Who gets what from imported oil?
Oil is always big news. Every increase in its price is thought to raise fuel costs to the detriment of consumers while generating huge income for foreign oil producers — such as OPEC Member Countries.
But this is a misconception. While huge revenues are indeed generated, they are earned primarily by major oil consuming countries. OECD economies, for example, earn far more revenue from the retail sale of petroleum products than OPEC countries make from the original sale of their oil.
From 2010 to 2015, OECD economies earned on average about $1,381 billion/year more from retail sales of petroleum products than OPEC Countries made from oil revenues. A significant amount of the final retail prices of petroleum products is attributed to high taxation rates. In fact, during 2015, the share of total tax of the final retail price amounted to more than 50%.
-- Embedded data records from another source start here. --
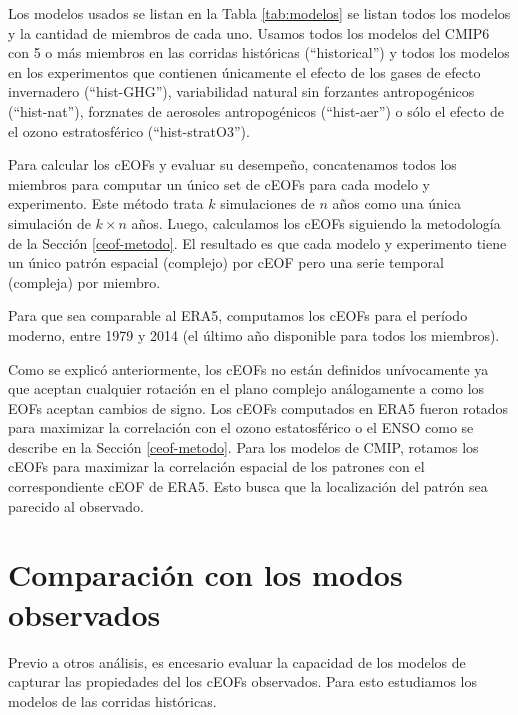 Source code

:\documentclass[12pt,oneside,a4paper]{reedthesis}
\begin{document}
Los modelos usados se listan en la Tabla \ref{tab:modelos} se listan todos los modelos y la cantidad de miembros de cada uno.
Usamos todos los modelos del CMIP6 con 5 o más miembros en las corridas históricas (``historical'') y todos los modelos en los experimentos que contienen únicamente el efecto de los gases de efecto invernadero (``hist-GHG''), variabilidad natural sin forzantes antropogénicos (``hist-nat''), forznates de aerosoles antropogénicos (``hist-aer'') o sólo el efecto de el ozono estratosférico (``hist-stratO3'').

Para calcular los cEOFs y evaluar su desempeño, concatenamos todos los miembros para computar un único set de cEOFs para cada modelo y experimento.
Este método trata \(k\) simulaciones de \(n\) años como una única simulación de \(k\times n\) años.
Luego, calculamos los cEOFs siguiendo la metodología de la Sección \ref{ceof-metodo}.
El resultado es que cada modelo y experimento tiene un único patrón espacial (complejo) por cEOF pero una serie temporal (compleja) por miembro.

Para que sea comparable al ERA5, computamos los cEOFs para el período moderno, entre 1979 y 2014 (el último año disponible para todos los miembros).

Como se explicó anteriormente, los cEOFs no están definidos unívocamente ya que aceptan cualquier rotación en el plano complejo análogamente a como los EOFs aceptan cambios de signo.
Los cEOFs computados en ERA5 fueron rotados para maximizar la correlación con el ozono estatosférico o el ENSO como se describe en la Sección \ref{ceof-metodo}.
Para los modelos de CMIP, rotamos los cEOFs para maximizar la correlación espacial de los patrones con el correspondiente cEOF de ERA5.
Esto busca que la localización del patrón sea parecido al observado.

\hypertarget{comparaciuxf3n-con-los-modos-observados}{%
\section{Comparación con los modos observados}\label{comparaciuxf3n-con-los-modos-observados}}

Previo a otros análisis, es encesario evaluar la capacidad de los modelos de capturar las propiedades del los cEOFs observados.
Para esto estudiamos los modelos de las corridas históricas.
\end{document}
Therefore, the real burden on consumers comes from taxes, not from the original price paid for crude oil. Moreover, between 2010 and 2015, OECD nations earned on average $1,076 bn/y from taxes alone compared to OPEC’s $944 bn/y in oil revenues. And while the billions of dollars earned from oil taxes are pure income for OECD governments, oil export revenues of OPEC Countries must also cover the high costs of exploration, production and transportation.
Taxes on oil
In a comparison of a composite barrel of oil between 2013 and 2015 in the OECD, crude oil prices plummeted by 34%, while taxes increased by 12%. The result is that producers lost revenue while industry saw increased profits and consumer governments benefited from a boost in income generated from the increase in oil taxes.
So the next time you hear that the price of a barrel of oil is having an impact on the price you pay at the pump, remember that oil-related taxes are imposed by many governments who ultimately are often the biggest beneficiaries.